(186e) Phase Behavior of PFAS Following Hydrothermal Liquefaction of Sewage Sludge

Hydrothermal liquefaction (HTL) has proven successful at destruction of PFAS. However, less is known about the distribution of PFAS in the different HTL product phases. In this work, we treated PFAS contaminated sewage sludge under different HTL conditions, measuring the PFAS contained in the sludge, aqueous phase, and biocrude to quantify fate. A suite of 12 important PFAS compounds were measured. In all cases, except for PFBS (perfluorobutane sulfonic acid), water phase PFAS concentrations are less than the instrumental detection limits, with reductions relative to the sludge feed exceeding 99%. Figure 1 provides representative data.
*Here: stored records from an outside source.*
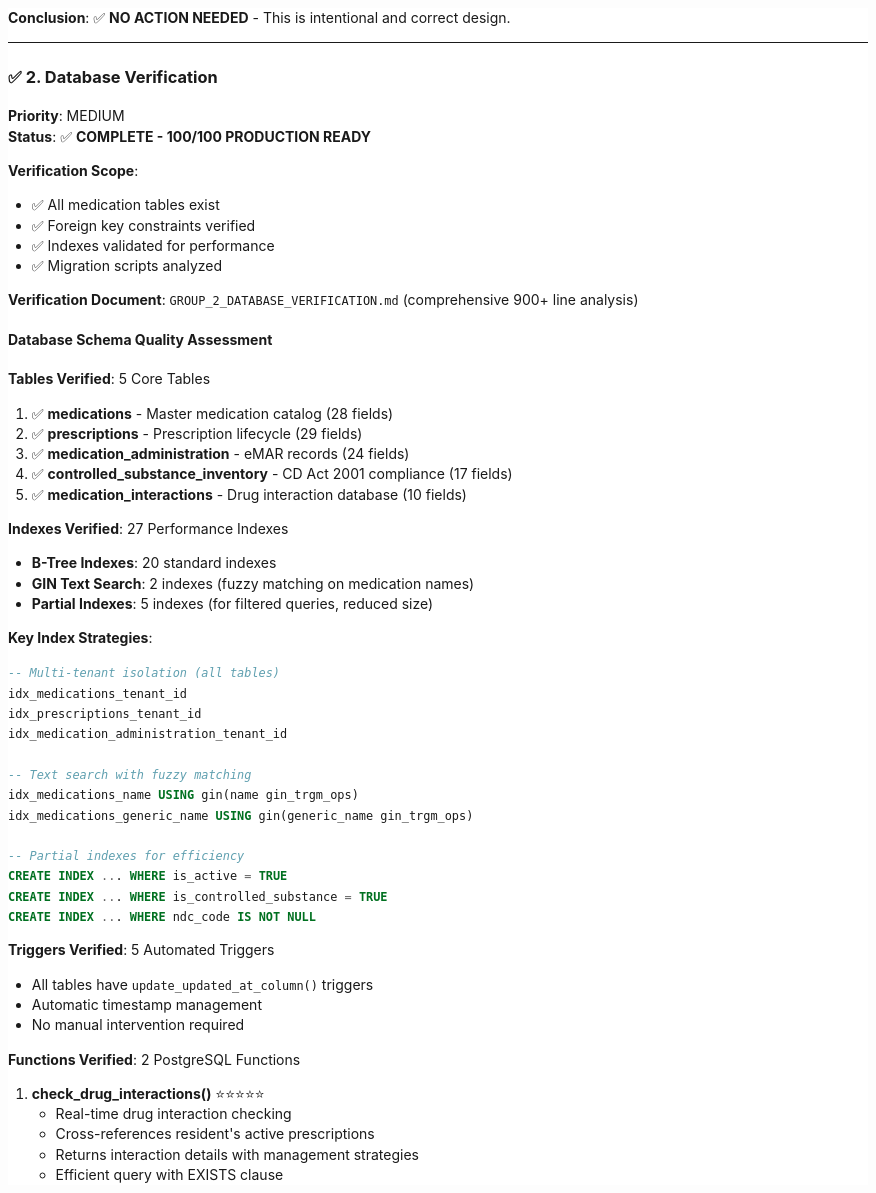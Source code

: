 **Conclusion**: ✅ **NO ACTION NEEDED** - This is intentional and correct design.

---

### ✅ 2. Database Verification

**Priority**: MEDIUM  
**Status**: ✅ **COMPLETE - 100/100 PRODUCTION READY**

**Verification Scope**:
- ✅ All medication tables exist
- ✅ Foreign key constraints verified
- ✅ Indexes validated for performance
- ✅ Migration scripts analyzed

**Verification Document**: `GROUP_2_DATABASE_VERIFICATION.md` (comprehensive 900+ line analysis)

#### Database Schema Quality Assessment

**Tables Verified**: 5 Core Tables
1. ✅ **medications** - Master medication catalog (28 fields)
2. ✅ **prescriptions** - Prescription lifecycle (29 fields)
3. ✅ **medication_administration** - eMAR records (24 fields)
4. ✅ **controlled_substance_inventory** - CD Act 2001 compliance (17 fields)
5. ✅ **medication_interactions** - Drug interaction database (10 fields)

**Indexes Verified**: 27 Performance Indexes
- **B-Tree Indexes**: 20 standard indexes
- **GIN Text Search**: 2 indexes (fuzzy matching on medication names)
- **Partial Indexes**: 5 indexes (for filtered queries, reduced size)

**Key Index Strategies**:
```sql
-- Multi-tenant isolation (all tables)
idx_medications_tenant_id
idx_prescriptions_tenant_id
idx_medication_administration_tenant_id

-- Text search with fuzzy matching
idx_medications_name USING gin(name gin_trgm_ops)
idx_medications_generic_name USING gin(generic_name gin_trgm_ops)

-- Partial indexes for efficiency
CREATE INDEX ... WHERE is_active = TRUE
CREATE INDEX ... WHERE is_controlled_substance = TRUE
CREATE INDEX ... WHERE ndc_code IS NOT NULL
```

**Triggers Verified**: 5 Automated Triggers
- All tables have `update_updated_at_column()` triggers
- Automatic timestamp management
- No manual intervention required

**Functions Verified**: 2 PostgreSQL Functions

1. **check_drug_interactions()** ⭐⭐⭐⭐⭐
   - Real-time drug interaction checking
   - Cross-references resident's active prescriptions
   - Returns interaction details with management strategies
   - Efficient query with EXISTS clause
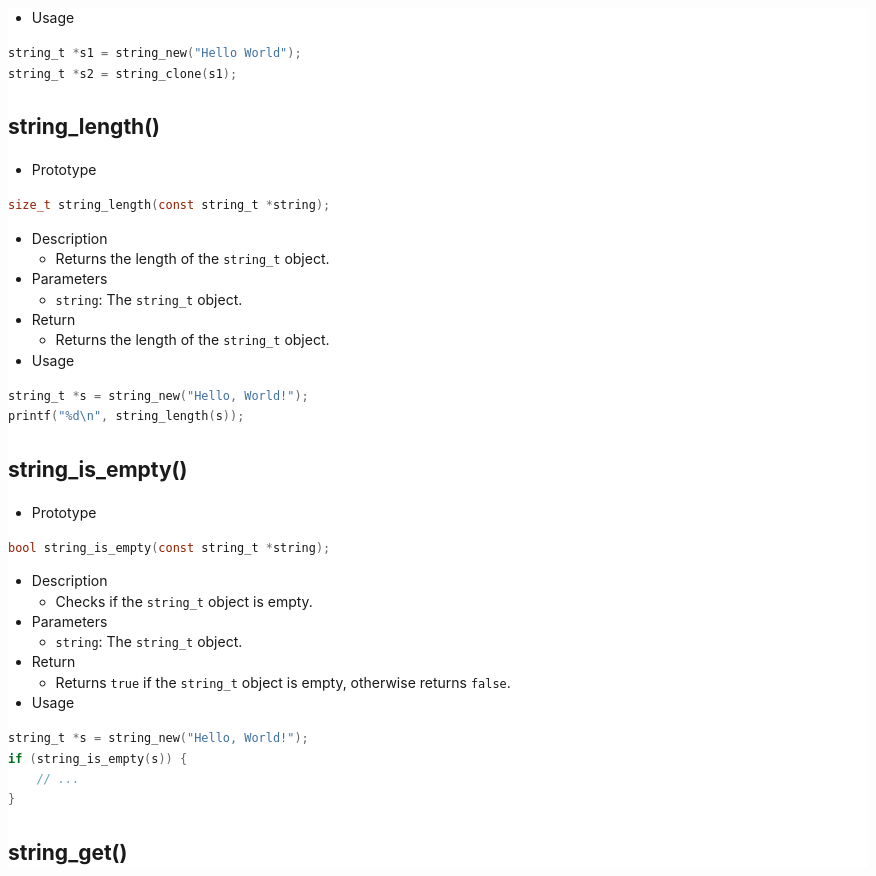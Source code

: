 - Usage

```c
string_t *s1 = string_new("Hello World");
string_t *s2 = string_clone(s1);
```



## string_length()

- Prototype

```c
size_t string_length(const string_t *string);
```

- Description
    - Returns the length of the `string_t` object.
- Parameters
    - `string`: The `string_t` object.
- Return
    - Returns the length of the `string_t` object.
- Usage

```c
string_t *s = string_new("Hello, World!");
printf("%d\n", string_length(s));
```



## string_is_empty()

- Prototype

```c
bool string_is_empty(const string_t *string);
```

- Description
    - Checks if the `string_t` object is empty.
- Parameters
    - `string`: The `string_t` object.
- Return
    - Returns `true` if the `string_t` object is empty, otherwise returns `false`.
- Usage

```c
string_t *s = string_new("Hello, World!");
if (string_is_empty(s)) {
    // ...
}
```



## string_get()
PFBS is a short-chain PFAS with a polar head group, consistent with its partitioning into the water phase. Based on these data, we forwarded a second hypothesis: partitioning of PFAS between the biocrude and aqueous phases can be modeled using the octanol-water partition coefficient, sometimes termed logP. Accordingly, we constructed a machine learning regression model based on the random forest algorithm to predict the logP values of PFAS substances. Comparison of the new model against values measured for >10,000 compounds and reported in the literature resulted in a root mean square error of approximately 1.0. We then applied this model to the data shown in Figure 1, finding good agreement between observations and predicted values of logP. These insights help explain the fate of PFAS following HTL.